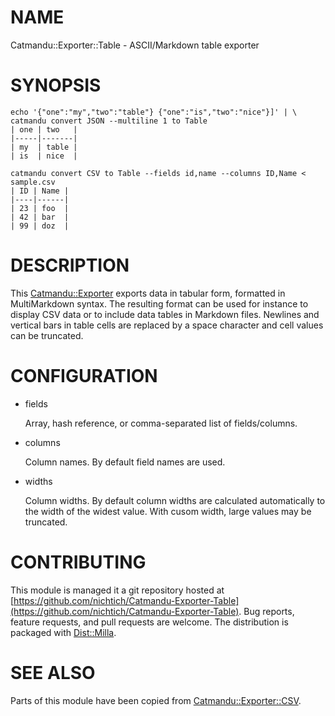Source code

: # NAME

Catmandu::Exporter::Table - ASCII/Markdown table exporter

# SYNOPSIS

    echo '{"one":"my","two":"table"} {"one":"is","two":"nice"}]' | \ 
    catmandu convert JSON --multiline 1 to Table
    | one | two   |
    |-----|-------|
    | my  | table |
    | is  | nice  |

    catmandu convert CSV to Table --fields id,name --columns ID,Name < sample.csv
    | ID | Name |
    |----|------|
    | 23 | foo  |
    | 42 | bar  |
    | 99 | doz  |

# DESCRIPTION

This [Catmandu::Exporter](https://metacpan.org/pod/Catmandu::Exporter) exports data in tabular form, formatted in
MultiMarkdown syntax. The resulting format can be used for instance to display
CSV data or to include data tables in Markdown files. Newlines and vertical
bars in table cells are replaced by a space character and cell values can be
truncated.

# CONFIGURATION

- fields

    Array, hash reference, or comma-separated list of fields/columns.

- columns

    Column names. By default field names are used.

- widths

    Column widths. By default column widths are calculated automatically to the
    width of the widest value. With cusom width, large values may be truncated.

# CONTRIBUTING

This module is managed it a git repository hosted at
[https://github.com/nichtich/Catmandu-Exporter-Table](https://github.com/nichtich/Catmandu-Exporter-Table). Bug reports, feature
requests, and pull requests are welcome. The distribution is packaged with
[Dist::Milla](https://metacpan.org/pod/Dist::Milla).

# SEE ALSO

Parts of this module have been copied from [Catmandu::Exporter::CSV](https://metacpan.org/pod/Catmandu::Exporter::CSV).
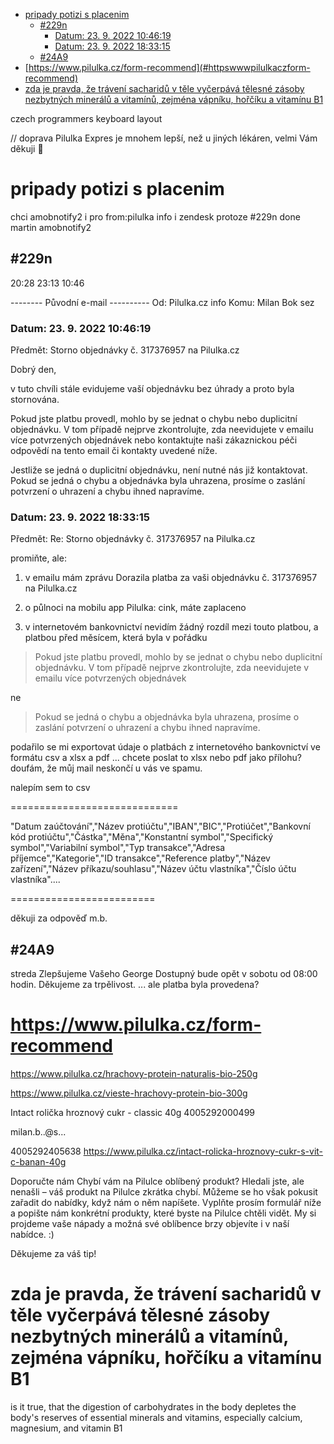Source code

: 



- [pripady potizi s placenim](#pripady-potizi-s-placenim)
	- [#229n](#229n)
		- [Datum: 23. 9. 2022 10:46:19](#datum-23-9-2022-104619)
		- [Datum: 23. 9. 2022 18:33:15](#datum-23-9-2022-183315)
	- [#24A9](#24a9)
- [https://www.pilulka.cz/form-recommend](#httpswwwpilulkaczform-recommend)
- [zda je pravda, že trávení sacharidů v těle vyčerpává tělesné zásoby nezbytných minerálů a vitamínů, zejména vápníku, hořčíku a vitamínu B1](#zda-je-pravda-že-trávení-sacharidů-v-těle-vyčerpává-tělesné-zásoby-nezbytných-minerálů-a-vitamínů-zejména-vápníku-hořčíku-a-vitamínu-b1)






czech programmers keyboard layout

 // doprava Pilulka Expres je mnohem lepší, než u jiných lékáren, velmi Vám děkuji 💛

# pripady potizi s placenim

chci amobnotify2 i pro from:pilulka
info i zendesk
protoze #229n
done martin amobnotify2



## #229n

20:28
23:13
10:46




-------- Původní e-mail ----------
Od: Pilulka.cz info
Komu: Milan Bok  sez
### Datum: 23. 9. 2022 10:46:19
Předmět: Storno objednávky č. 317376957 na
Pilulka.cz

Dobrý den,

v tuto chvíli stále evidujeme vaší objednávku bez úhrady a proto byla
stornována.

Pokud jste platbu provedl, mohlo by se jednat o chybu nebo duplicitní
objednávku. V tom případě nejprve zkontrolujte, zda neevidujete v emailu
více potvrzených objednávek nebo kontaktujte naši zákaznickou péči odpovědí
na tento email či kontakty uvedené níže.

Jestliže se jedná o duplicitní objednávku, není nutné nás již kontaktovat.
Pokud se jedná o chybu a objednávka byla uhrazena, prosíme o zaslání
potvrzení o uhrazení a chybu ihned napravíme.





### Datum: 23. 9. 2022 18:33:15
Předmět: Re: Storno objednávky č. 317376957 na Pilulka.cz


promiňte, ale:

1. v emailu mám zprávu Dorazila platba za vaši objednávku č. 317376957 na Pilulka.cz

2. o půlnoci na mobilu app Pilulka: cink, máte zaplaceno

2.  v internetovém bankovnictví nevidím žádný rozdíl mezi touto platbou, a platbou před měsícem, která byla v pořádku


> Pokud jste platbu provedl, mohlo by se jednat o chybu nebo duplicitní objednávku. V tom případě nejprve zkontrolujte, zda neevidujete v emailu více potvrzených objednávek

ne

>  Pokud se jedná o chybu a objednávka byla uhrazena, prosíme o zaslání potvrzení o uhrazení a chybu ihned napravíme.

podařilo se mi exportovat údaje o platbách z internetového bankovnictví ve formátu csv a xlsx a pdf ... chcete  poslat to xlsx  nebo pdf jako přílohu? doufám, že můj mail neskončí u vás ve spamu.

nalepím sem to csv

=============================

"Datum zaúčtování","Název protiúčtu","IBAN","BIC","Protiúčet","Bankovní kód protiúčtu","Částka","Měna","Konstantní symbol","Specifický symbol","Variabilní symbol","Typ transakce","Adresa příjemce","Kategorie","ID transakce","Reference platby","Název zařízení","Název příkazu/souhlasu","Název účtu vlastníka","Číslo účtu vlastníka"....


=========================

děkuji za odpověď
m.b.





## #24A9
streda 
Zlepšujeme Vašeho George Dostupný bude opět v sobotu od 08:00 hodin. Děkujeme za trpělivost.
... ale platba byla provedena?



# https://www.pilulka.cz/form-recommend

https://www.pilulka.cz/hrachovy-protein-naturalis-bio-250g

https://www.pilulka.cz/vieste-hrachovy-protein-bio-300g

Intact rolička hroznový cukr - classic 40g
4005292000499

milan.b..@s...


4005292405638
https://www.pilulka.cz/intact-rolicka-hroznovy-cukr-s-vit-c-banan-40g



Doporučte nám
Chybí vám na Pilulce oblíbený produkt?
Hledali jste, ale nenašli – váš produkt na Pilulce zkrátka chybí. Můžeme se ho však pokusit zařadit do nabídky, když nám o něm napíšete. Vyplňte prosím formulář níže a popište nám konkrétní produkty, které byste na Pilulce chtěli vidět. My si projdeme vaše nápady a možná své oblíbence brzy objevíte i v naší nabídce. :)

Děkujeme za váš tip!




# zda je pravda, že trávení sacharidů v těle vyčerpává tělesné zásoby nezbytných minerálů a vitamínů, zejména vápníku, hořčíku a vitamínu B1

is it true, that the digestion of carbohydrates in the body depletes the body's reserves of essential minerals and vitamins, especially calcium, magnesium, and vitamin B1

### TASK DETAILS
In the entries above, how many lines contain the string "protein"? Say only the number.

### RESPONSE
2